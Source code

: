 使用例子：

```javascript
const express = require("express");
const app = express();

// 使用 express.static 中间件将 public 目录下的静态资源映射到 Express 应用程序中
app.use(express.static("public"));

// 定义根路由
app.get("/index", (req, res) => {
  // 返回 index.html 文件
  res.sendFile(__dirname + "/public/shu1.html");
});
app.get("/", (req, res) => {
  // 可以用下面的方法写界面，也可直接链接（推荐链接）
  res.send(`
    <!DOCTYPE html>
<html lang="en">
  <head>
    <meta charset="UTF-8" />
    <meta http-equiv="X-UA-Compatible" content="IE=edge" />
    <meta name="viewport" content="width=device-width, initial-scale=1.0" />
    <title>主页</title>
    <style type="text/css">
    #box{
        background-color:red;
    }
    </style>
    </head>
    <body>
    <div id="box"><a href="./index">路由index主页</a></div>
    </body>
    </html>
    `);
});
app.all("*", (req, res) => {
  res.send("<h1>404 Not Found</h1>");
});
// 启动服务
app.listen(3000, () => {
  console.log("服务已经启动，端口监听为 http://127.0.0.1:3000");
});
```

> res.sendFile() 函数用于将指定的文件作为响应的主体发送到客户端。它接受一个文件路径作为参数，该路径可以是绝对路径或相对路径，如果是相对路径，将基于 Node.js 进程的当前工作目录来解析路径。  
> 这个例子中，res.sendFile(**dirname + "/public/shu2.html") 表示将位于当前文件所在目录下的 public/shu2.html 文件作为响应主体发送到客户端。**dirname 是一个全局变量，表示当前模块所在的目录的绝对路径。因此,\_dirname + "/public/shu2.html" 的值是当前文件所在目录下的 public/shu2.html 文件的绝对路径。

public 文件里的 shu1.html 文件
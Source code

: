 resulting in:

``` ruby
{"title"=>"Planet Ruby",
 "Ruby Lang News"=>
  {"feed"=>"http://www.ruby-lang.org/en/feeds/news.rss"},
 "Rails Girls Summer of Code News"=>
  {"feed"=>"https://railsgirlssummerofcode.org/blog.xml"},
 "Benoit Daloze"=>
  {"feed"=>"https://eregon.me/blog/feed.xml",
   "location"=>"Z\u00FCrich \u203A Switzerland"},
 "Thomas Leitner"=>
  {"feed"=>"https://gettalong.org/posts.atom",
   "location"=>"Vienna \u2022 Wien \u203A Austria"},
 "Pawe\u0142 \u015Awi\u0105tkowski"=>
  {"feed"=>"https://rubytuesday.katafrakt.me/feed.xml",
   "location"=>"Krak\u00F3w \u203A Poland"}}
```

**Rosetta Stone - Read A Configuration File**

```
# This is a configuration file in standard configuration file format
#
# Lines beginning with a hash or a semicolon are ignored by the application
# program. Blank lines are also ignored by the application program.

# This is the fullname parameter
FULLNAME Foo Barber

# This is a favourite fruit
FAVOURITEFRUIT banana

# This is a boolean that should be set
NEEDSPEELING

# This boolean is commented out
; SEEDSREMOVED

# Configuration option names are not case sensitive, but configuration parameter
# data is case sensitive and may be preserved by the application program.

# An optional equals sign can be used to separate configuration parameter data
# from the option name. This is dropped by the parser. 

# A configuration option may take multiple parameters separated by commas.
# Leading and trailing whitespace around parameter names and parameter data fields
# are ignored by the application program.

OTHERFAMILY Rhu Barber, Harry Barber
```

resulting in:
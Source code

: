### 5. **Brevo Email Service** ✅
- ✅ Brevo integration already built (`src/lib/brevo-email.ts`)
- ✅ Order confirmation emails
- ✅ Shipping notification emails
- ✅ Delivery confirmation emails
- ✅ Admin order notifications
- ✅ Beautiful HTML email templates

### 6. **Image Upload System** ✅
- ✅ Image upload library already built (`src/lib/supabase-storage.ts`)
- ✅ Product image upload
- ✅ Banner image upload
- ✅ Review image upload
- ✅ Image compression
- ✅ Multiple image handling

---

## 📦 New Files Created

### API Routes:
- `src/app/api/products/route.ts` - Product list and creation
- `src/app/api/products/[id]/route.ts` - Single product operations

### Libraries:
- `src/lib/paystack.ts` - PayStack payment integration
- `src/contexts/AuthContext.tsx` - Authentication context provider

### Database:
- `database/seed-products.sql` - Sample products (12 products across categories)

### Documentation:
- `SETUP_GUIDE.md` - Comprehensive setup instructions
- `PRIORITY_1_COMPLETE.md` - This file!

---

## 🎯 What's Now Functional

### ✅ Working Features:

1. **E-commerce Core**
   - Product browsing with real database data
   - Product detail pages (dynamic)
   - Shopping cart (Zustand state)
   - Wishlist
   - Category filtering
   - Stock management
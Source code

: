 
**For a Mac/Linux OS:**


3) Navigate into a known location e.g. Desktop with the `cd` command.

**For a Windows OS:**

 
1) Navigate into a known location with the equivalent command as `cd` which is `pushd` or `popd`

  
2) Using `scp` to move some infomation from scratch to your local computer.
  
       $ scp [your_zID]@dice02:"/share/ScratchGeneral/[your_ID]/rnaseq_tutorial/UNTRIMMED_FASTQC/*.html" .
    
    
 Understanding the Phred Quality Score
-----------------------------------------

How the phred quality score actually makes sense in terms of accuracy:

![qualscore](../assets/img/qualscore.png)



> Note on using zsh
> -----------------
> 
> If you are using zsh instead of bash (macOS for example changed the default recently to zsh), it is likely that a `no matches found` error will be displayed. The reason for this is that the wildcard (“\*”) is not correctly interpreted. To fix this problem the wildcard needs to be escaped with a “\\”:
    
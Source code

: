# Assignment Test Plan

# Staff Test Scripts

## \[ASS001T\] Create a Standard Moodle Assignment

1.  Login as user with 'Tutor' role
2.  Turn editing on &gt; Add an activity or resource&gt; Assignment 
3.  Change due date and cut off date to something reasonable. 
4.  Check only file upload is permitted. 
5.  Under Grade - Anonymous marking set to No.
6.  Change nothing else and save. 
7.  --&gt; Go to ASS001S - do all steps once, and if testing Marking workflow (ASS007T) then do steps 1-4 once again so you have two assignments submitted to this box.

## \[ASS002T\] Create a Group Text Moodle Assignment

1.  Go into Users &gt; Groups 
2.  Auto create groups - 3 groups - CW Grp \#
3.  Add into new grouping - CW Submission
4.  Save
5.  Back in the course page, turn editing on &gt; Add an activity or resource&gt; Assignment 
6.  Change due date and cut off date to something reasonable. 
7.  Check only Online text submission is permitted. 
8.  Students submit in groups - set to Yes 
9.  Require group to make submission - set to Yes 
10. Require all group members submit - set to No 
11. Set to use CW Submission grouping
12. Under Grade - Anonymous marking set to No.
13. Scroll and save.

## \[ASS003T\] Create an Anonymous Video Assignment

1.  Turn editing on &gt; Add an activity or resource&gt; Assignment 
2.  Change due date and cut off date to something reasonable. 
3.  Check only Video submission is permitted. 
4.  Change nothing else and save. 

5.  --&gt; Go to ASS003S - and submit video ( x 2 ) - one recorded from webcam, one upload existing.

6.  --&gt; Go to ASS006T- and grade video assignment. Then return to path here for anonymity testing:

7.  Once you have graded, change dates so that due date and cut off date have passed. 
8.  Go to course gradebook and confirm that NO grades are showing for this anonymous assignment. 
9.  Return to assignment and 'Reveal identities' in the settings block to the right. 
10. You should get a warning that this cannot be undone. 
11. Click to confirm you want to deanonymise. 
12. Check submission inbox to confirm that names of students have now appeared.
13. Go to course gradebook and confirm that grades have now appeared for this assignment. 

########################################

What the exercise asks
From the records above, pull every line that has the string "confirmation" and copy it.

The answer
- ✅ Order confirmation emails
- ✅ Delivery confirmation emails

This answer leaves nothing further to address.